### Task statement
Copy all lines of the listing that include the string "https".

+++

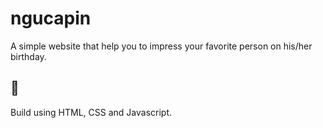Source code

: # ngucapin
A simple website that help you to impress your favorite person on his/her birthday.
## 🤖
Build using HTML, CSS and Javascript.
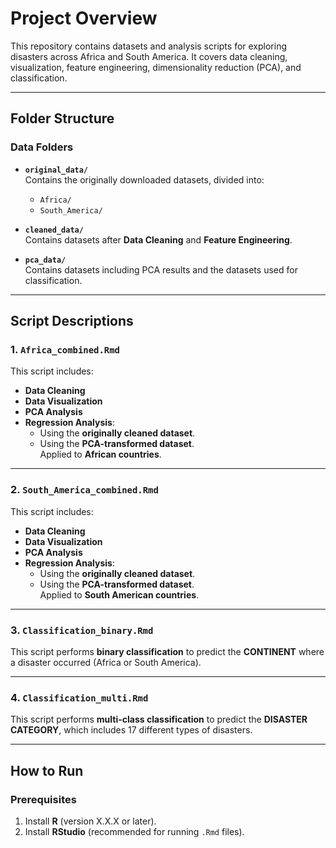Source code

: # Project Overview

This repository contains datasets and analysis scripts for exploring disasters across Africa and South America. It covers data cleaning, visualization, feature engineering, dimensionality reduction (PCA), and classification.

---

## Folder Structure

### Data Folders
- **`original_data/`**  
  Contains the originally downloaded datasets, divided into:  
  - `Africa/`  
  - `South_America/`

- **`cleaned_data/`**  
  Contains datasets after **Data Cleaning** and **Feature Engineering**.

- **`pca_data/`**  
  Contains datasets including PCA results and the datasets used for classification.

---

## Script Descriptions

### 1. `Africa_combined.Rmd`  
This script includes:  
- **Data Cleaning**  
- **Data Visualization**  
- **PCA Analysis**  
- **Regression Analysis**:  
  - Using the **originally cleaned dataset**.  
  - Using the **PCA-transformed dataset**.  
Applied to **African countries**.

---

### 2. `South_America_combined.Rmd`  
This script includes:  
- **Data Cleaning**  
- **Data Visualization**  
- **PCA Analysis**  
- **Regression Analysis**:  
  - Using the **originally cleaned dataset**.  
  - Using the **PCA-transformed dataset**.  
Applied to **South American countries**.

---

### 3. `Classification_binary.Rmd`  
This script performs **binary classification** to predict the **CONTINENT** where a disaster occurred (Africa or South America).

---

### 4. `Classification_multi.Rmd`  
This script performs **multi-class classification** to predict the **DISASTER CATEGORY**, which includes 17 different types of disasters.

---

## How to Run

### Prerequisites

1. Install **R** (version X.X.X or later).  
2. Install **RStudio** (recommended for running `.Rmd` files).  



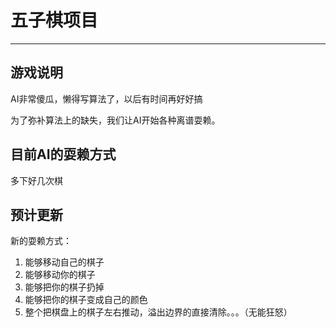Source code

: # 五子棋项目

---

## 游戏说明

AI非常傻瓜，懒得写算法了，以后有时间再好好搞

为了弥补算法上的缺失，我们让AI开始各种离谱耍赖。



## 目前AI的耍赖方式

多下好几次棋

## 预计更新

新的耍赖方式：

1. 能够移动自己的棋子
2. 能够移动你的棋子
3. 能够把你的棋子扔掉
4. 能够把你的棋子变成自己的颜色
5. 整个把棋盘上的棋子左右推动，溢出边界的直接清除。。。（无能狂怒）

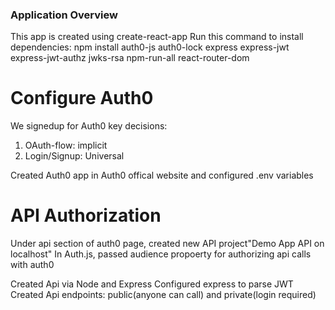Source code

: ### Application Overview

This app is created using create-react-app
Run this command to install dependencies: npm install auth0-js auth0-lock express express-jwt express-jwt-authz jwks-rsa npm-run-all react-router-dom

# Configure Auth0

We signedup for Auth0
key decisions:

1.  OAuth-flow: implicit
2.  Login/Signup: Universal

Created Auth0 app in Auth0 offical website and configured .env variables

# API Authorization

Under api section of auth0 page, created new API project"Demo App API on localhost"
In Auth.js, passed audience propoerty for authorizing api calls with auth0

Created Api via Node and Express
Configured express to parse JWT
Created Api endpoints: public(anyone can call) and private(login required)

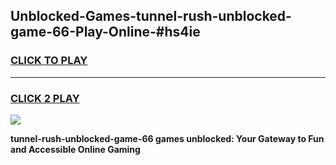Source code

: 
## Unblocked-Games-tunnel-rush-unblocked-game-66-Play-Online-#hs4ie
<h3>
<a href="https://premium.freeplayer.one?title=tunnel-rush-unblocked-game-66&ref=27F">CLICK TO PLAY</a></h3>
<hr>

<h3>
<a href="https://premium.freeplayer.one?title=tunnel-rush-unblocked-game-66&ref=27F">CLICK 2 PLAY</a>
  
</h3>

<a href="https://premium.freeplayer.one?title=tunnel-rush-unblocked-game-66&ref=27F"><img src="https://clearcache.store/games.png"></a>


**tunnel-rush-unblocked-game-66 games unblocked: Your Gateway to Fun and Accessible Online Gaming**
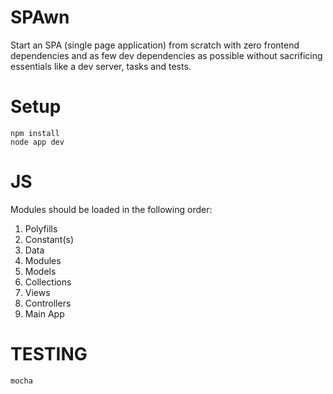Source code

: # SPAwn
Start an SPA (single page application) from scratch with zero frontend dependencies and as few dev dependencies as possible without sacrificing essentials like a dev server, tasks and tests. 

# Setup

    npm install
    node app dev

# JS
Modules should be loaded in the following order:

1. Polyfills
2. Constant(s)
3. Data
4. Modules
5. Models
6. Collections
7. Views
8. Controllers
8. Main App

# TESTING
    mocha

+++

### Task solution
<a href="https://premium.freeplayer.one?title=tunnel-rush-unblocked-game-66&ref=27F">CLICK TO PLAY</a></h3>
<a href="https://premium.freeplayer.one?title=tunnel-rush-unblocked-game-66&ref=27F">CLICK 2 PLAY</a>
<a href="https://premium.freeplayer.one?title=tunnel-rush-unblocked-game-66&ref=27F"><img src="https://clearcache.store/games.png"></a>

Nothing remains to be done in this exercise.